| Problem statement |
From the entries below, reproduce exactly the line containing "月的随访，角膜内皮和角膜厚度无明显改变。最常见的并发症是 CXL 后早期角膜haze，但可在短期内消退，并未影响视力。由", the line containing "于伦理问题，所有纳入分析的研究均为非随机研究，给结果的分析造成偏差。", and every line in between, with nothing added.

==*==

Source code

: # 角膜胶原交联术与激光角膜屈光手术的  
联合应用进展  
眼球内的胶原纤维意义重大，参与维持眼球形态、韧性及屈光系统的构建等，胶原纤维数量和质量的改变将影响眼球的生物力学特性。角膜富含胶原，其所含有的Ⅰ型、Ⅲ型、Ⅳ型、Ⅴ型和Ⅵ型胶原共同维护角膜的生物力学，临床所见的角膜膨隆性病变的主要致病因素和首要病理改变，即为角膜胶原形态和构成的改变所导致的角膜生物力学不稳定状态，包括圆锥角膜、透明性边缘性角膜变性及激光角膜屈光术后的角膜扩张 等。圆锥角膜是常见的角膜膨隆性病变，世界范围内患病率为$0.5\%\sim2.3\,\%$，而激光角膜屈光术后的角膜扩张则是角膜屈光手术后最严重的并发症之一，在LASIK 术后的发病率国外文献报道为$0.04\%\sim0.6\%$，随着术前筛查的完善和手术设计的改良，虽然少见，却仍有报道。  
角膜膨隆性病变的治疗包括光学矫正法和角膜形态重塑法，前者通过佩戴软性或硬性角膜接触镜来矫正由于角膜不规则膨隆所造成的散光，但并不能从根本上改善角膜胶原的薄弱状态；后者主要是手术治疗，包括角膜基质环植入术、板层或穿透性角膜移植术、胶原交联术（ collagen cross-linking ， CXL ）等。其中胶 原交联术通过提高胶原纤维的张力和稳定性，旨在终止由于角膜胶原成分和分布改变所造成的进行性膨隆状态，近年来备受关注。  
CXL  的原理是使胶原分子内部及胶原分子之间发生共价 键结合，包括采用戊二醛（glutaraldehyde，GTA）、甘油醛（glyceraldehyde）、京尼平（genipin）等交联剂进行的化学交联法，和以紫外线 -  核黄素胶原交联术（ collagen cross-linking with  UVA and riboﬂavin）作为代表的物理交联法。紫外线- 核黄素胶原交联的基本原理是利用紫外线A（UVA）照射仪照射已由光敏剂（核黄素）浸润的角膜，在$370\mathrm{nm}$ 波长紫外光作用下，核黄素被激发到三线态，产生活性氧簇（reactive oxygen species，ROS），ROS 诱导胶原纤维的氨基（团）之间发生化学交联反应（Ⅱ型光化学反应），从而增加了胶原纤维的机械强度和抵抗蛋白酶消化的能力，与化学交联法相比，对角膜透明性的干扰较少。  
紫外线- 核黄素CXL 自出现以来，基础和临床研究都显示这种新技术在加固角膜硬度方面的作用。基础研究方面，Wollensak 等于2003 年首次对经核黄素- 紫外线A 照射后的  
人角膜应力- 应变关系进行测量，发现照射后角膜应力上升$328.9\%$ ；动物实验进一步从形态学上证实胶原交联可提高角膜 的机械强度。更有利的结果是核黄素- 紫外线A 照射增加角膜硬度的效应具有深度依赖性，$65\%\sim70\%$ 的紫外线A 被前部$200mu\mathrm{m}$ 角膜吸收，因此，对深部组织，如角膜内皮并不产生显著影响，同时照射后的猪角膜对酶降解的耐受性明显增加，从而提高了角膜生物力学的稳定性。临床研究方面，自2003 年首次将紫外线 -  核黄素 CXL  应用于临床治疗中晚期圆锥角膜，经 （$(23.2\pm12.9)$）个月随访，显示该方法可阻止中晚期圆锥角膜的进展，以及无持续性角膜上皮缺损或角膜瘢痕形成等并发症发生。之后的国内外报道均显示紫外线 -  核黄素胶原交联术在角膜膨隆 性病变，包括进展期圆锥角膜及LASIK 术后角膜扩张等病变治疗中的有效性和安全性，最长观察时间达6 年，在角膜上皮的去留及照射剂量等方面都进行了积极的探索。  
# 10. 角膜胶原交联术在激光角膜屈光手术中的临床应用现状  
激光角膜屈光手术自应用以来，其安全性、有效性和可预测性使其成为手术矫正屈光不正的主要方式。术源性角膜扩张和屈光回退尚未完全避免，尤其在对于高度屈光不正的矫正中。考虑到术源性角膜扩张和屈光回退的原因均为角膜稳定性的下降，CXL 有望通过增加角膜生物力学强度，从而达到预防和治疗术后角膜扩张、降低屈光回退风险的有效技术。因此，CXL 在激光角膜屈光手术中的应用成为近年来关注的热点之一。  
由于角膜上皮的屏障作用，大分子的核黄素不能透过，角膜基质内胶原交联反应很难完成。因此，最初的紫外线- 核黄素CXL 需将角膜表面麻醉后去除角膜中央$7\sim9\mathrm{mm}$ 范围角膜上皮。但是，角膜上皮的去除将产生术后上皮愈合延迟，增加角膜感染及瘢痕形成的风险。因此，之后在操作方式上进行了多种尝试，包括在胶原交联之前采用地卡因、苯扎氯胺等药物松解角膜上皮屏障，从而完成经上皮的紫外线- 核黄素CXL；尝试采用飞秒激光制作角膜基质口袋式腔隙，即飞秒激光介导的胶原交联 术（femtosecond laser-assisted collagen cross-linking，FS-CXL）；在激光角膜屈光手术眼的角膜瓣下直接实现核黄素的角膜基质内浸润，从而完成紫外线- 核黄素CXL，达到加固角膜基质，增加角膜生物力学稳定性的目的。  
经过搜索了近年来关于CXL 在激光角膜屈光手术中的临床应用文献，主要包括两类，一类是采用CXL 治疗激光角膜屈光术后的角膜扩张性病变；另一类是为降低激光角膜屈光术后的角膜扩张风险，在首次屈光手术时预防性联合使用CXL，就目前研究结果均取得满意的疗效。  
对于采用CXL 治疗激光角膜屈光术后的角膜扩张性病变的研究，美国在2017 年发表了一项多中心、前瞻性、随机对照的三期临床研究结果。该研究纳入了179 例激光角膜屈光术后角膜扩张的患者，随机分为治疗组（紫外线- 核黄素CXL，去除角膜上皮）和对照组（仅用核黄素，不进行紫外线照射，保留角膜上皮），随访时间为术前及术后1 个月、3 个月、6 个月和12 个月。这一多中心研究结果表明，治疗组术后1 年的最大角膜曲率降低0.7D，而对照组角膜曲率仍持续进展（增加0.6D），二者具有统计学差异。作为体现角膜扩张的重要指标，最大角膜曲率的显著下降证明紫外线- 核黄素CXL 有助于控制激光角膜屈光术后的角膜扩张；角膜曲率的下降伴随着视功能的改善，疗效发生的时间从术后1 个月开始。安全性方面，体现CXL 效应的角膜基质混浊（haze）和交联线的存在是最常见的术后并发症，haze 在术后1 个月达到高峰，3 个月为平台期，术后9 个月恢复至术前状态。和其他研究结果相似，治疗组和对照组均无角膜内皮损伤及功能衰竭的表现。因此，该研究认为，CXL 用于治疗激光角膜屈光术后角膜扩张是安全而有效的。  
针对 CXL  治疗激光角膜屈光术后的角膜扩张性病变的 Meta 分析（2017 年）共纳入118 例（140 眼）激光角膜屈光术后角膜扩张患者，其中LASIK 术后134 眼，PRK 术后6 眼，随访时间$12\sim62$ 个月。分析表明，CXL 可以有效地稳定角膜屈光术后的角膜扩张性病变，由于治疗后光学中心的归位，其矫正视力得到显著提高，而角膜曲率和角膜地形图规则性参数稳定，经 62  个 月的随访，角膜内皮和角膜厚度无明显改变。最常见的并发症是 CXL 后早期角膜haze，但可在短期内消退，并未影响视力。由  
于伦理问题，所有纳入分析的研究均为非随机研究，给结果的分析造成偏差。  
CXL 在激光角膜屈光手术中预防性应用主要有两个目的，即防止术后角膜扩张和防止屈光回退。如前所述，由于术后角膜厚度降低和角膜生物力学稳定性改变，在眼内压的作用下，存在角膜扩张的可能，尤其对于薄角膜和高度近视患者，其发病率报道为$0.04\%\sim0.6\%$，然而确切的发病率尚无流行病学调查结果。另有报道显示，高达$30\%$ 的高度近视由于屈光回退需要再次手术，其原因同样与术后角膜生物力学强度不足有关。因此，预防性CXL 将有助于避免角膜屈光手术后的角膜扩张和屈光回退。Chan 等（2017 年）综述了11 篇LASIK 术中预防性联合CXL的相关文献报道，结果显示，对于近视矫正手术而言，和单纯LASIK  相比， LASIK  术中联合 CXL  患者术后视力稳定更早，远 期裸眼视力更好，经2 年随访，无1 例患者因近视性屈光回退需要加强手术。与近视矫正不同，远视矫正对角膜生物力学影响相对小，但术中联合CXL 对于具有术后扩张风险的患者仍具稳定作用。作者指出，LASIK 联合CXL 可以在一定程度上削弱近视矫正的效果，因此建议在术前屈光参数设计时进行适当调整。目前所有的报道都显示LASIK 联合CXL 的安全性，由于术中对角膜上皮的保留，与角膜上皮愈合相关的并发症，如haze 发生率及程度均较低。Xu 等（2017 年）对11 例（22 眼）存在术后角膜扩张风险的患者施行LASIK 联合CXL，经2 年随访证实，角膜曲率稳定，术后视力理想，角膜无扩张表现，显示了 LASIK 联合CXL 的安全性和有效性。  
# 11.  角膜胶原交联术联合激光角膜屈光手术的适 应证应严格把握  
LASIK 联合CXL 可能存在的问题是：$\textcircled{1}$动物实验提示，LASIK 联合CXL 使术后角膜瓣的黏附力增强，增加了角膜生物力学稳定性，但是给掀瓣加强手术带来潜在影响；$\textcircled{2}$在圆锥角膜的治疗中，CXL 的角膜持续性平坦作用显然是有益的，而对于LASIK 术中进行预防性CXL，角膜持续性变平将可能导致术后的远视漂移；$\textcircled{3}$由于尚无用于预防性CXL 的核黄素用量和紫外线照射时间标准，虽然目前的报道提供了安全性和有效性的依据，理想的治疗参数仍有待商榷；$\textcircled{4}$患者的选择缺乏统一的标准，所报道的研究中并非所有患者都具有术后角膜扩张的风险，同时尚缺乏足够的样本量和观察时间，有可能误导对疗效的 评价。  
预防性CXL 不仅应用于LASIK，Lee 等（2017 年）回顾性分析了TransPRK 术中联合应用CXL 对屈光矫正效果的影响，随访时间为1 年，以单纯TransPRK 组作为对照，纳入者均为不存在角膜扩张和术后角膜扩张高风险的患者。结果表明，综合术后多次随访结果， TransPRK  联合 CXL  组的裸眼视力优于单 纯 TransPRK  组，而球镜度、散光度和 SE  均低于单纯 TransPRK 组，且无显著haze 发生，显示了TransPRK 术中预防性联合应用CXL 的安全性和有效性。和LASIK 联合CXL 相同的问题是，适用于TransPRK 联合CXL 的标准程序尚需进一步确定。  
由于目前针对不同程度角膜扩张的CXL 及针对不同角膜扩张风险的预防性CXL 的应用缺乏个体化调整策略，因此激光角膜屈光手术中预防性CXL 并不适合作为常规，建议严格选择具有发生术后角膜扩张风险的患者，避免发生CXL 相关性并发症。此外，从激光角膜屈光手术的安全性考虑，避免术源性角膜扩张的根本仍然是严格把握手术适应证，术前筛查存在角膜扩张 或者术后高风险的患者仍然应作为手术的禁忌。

==*==

| Response |
针对 CXL  治疗激光角膜屈光术后的角膜扩张性病变的 Meta 分析（2017 年）共纳入118 例（140 眼）激光角膜屈光术后角膜扩张患者，其中LASIK 术后134 眼，PRK 术后6 眼，随访时间$12\sim62$ 个月。分析表明，CXL 可以有效地稳定角膜屈光术后的角膜扩张性病变，由于治疗后光学中心的归位，其矫正视力得到显著提高，而角膜曲率和角膜地形图规则性参数稳定，经 62  个 月的随访，角膜内皮和角膜厚度无明显改变。最常见的并发症是 CXL 后早期角膜haze，但可在短期内消退，并未影响视力。由  
于伦理问题，所有纳入分析的研究均为非随机研究，给结果的分析造成偏差。  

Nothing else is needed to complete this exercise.